Steven Furtick, the 34-year-old pastor of Elevation Church in North Carolina, came under fire last week as critics accused him of planting people in his audience to boost his number of "spontaneous" baptisms, calling them a "miracle." According to The Christian Post, Furtick angrily shot back at his critics during his Saturday night service this past weekend, fervently denying the accusations, then went on to baptize 400 people that same night.

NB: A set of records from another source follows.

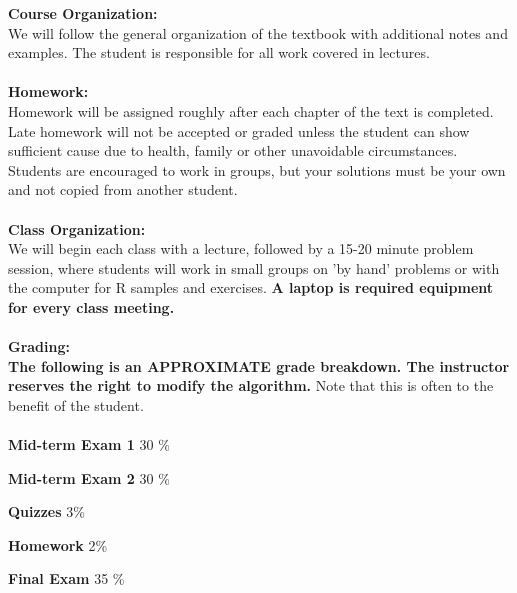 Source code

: \documentclass[12pt,a4paper]{article} %
\begin{document}
\noindent \textbf{Course Organization:}\\
\noindent We will follow the general organization of the textbook with additional notes and examples. The student is responsible for all work covered in lectures.\\
\\
\noindent\textbf{Homework:}\\
\noindent Homework will be assigned roughly after each chapter of the text is completed. Late homework will not be accepted or graded unless the student can show sufficient cause due to health, family or other unavoidable circumstances. Students are encouraged to work in groups, but your solutions must be your own and not copied from another student.\\\\
\noindent\textbf{Class Organization:}\\
\noindent We will begin each class with a lecture, followed by a 15-20 minute problem session, where students will work in small groups on 'by hand' problems or with the computer for R samples and exercises. \textbf{A laptop is required equipment for every class meeting.}\\\\
\noindent\textbf{Grading:}\\
\noindent\textbf{The following is an APPROXIMATE grade breakdown. The instructor reserves the right to modify the algorithm.} Note that this is often to the benefit of the student.\\\\

\hspace{1.5in}
\textbf{Mid-term Exam 1} 30 \%

\hspace{1.5in}  
\textbf{Mid-term Exam 2} 30 \%

\hspace{1.5in}  
\textbf{Quizzes} 3\%

\hspace{1.5in}
\textbf{Homework} 2\%

\hspace{1.5in}
\textbf{Final Exam} 35 \%
\end{document}
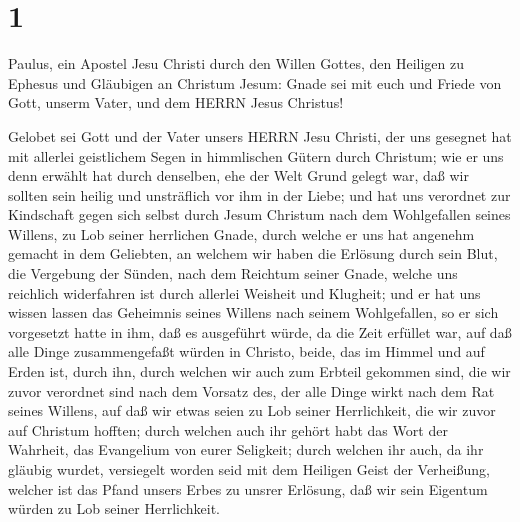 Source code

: \hypertarget{section}{%
\section{1}\label{section}}

 Paulus, ein Apostel Jesu Christi durch den Willen Gottes,
den Heiligen zu Ephesus und Gläubigen an Christum Jesum: 
Gnade sei mit euch und Friede von Gott, unserm Vater, und dem HERRN
Jesus Christus!

 Gelobet sei Gott und der Vater unsers HERRN Jesu Christi,
der uns gesegnet hat mit allerlei geistlichem Segen in himmlischen
Gütern durch Christum;  wie er uns denn erwählt hat durch
denselben, ehe der Welt Grund gelegt war, daß wir sollten sein heilig
und unsträflich vor ihm in der Liebe;  und hat uns verordnet
zur Kindschaft gegen sich selbst durch Jesum Christum nach dem
Wohlgefallen seines Willens,  zu Lob seiner herrlichen
Gnade, durch welche er uns hat angenehm gemacht in dem Geliebten,
 an welchem wir haben die Erlösung durch sein Blut, die
Vergebung der Sünden, nach dem Reichtum seiner Gnade, 
welche uns reichlich widerfahren ist durch allerlei Weisheit und
Klugheit;  und er hat uns wissen lassen das Geheimnis seines
Willens nach seinem Wohlgefallen, so er sich vorgesetzt hatte in ihm,
 daß es ausgeführt würde, da die Zeit erfüllet war, auf daß
alle Dinge zusammengefaßt würden in Christo, beide, das im Himmel und
auf Erden ist, durch ihn,  durch welchen wir auch zum
Erbteil gekommen sind, die wir zuvor verordnet sind nach dem Vorsatz
des, der alle Dinge wirkt nach dem Rat seines Willens,  auf
daß wir etwas seien zu Lob seiner Herrlichkeit, die wir zuvor auf
Christum hofften;  durch welchen auch ihr gehört habt das
Wort der Wahrheit, das Evangelium von eurer Seligkeit; durch welchen ihr
auch, da ihr gläubig wurdet, versiegelt worden seid mit dem Heiligen
Geist der Verheißung,  welcher ist das Pfand unsers Erbes
zu unsrer Erlösung, daß wir sein Eigentum würden zu Lob seiner
Herrlichkeit.


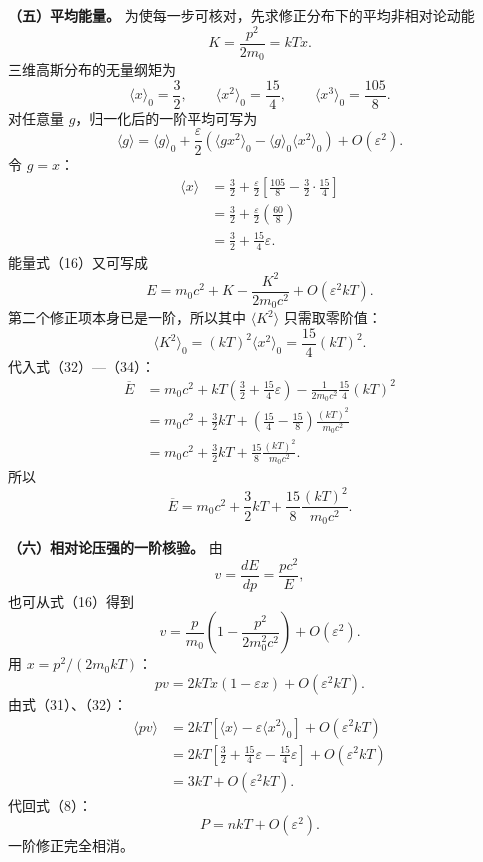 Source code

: \documentclass[12pt,a4paper,UTF8]{ctexart}
\begin{document}
\textbf{（五）平均能量。}
为使每一步可核对，先求修正分布下的平均非相对论动能 \[
K=\frac{p^2}{2m_0}=kTx. \tag{29}
\] 三维高斯分布的无量纲矩为 \[
\langle x\rangle_0=\frac32,\qquad
\langle x^2\rangle_0=\frac{15}{4},\qquad
\langle x^3\rangle_0=\frac{105}{8}. \tag{30}
\] 对任意量 \(g\)，归一化后的一阶平均可写为 \[
\langle g\rangle
=\langle g\rangle_0
+\frac{\varepsilon}{2}
\left(
\langle gx^2\rangle_0
-\langle g\rangle_0\langle x^2\rangle_0
\right)
+O(\varepsilon^2). \tag{31}
\] 令 \(g=x\)： \[
\begin{aligned}
\langle x\rangle
&=\frac32+\frac{\varepsilon}{2}
\left[
\frac{105}{8}
-\frac32\cdot\frac{15}{4}
\right]\\
&=\frac32+\frac{\varepsilon}{2}
\left(\frac{60}{8}\right)\\
&=\frac32+\frac{15}{4}\varepsilon.
\end{aligned} \tag{32}
\] 能量式（16）又可写成 \[
E=m_0c^2+K-\frac{K^2}{2m_0c^2}
+O(\varepsilon^2kT). \tag{33}
\] 第二个修正项本身已是一阶，所以其中 \(\langle K^2\rangle\)
只需取零阶值： \[
\langle K^2\rangle_0
=(kT)^2\langle x^2\rangle_0
=\frac{15}{4}(kT)^2. \tag{34}
\] 代入式（32）---（34）： \[
\begin{aligned}
\overline E
&=m_0c^2
+kT\left(\frac32+\frac{15}{4}\varepsilon\right)
-\frac1{2m_0c^2}\frac{15}{4}(kT)^2\\
&=m_0c^2+\frac32kT
+\left(\frac{15}{4}-\frac{15}{8}\right)
\frac{(kT)^2}{m_0c^2}\\
&=m_0c^2+\frac32kT
+\frac{15}{8}\frac{(kT)^2}{m_0c^2}.
\end{aligned} \tag{35}
\] 所以 \[
\boxed{
\overline E
=m_0c^2+\frac32kT
+\frac{15}{8}\frac{(kT)^2}{m_0c^2}
}. \tag{36}
\]

\textbf{（六）相对论压强的一阶核验。} 由 \[
v=\frac{dE}{dp}
=\frac{pc^2}{E}, \tag{37}
\] 也可从式（16）得到 \[
v=\frac p{m_0}
\left(1-\frac{p^2}{2m_0^2c^2}\right)
+O(\varepsilon^2). \tag{38}
\] 用 \(x=p^2/(2m_0kT)\)： \[
pv=2kTx(1-\varepsilon x)+O(\varepsilon^2kT). \tag{39}
\] 由式（31）、（32）： \[
\begin{aligned}
\langle pv\rangle
&=2kT
\left[
\langle x\rangle
-\varepsilon\langle x^2\rangle_0
\right]
+O(\varepsilon^2kT)\\
&=2kT
\left[
\frac32+\frac{15}{4}\varepsilon
-\frac{15}{4}\varepsilon
\right]
+O(\varepsilon^2kT)\\
&=3kT+O(\varepsilon^2kT).
\end{aligned} \tag{40}
\] 代回式（8）： \[
\boxed{
P=nkT+O(\varepsilon^2)
}. \tag{41}
\] 一阶修正完全相消。
\end{document}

"For the record, we have never planted anybody in our church to pretend to be baptized. I'm too scared of God to do something like that," declared Furtick during the service. Yet, In his Spontaneous Baptism How-to-Guide, Steven Furtick tells this: ( a copy of the Guide can be found here)
People/Places
Audience (15) 15 people will sit in the worship experience and be the first ones to move when Pastor gives the call.
1. Sit in the auditorium and begin moving forward when Pastor Steven says go.
2. Move intentionally through the highest visibility areas and the longest walk.
(Editor note: If he wasn't using the 15 people as "dummy" converts, then why didn't he announce to the audience to follow those 15 people as guides? Honestly sounds like "word play" in my humble opinion).
"If you want to pick on my house, OK. But it's a different territory when you start picking on people who made a decision to be baptized for Jesus Christ," Furtick continued. "To take the fact that we have volunteers that lead the way so people will know where to go and to act as if they were pretending to be baptized and to negate the sincere faith decision of precious people who had one of the most meaningful experiences of their life, that's just sick!" he said.
(Editor note: Why would Furtick call the Church "my house"? Could this be a "Freudian Slip"? I always considered a house of worship to be God's house?
Elevation Church welcomes more than 16,000 people to services every Sunday. Furtick founded the church in 2006 with a group of eight families. It now meets in seven locations in the Charlotte metro area and one satellite campus in Toronto.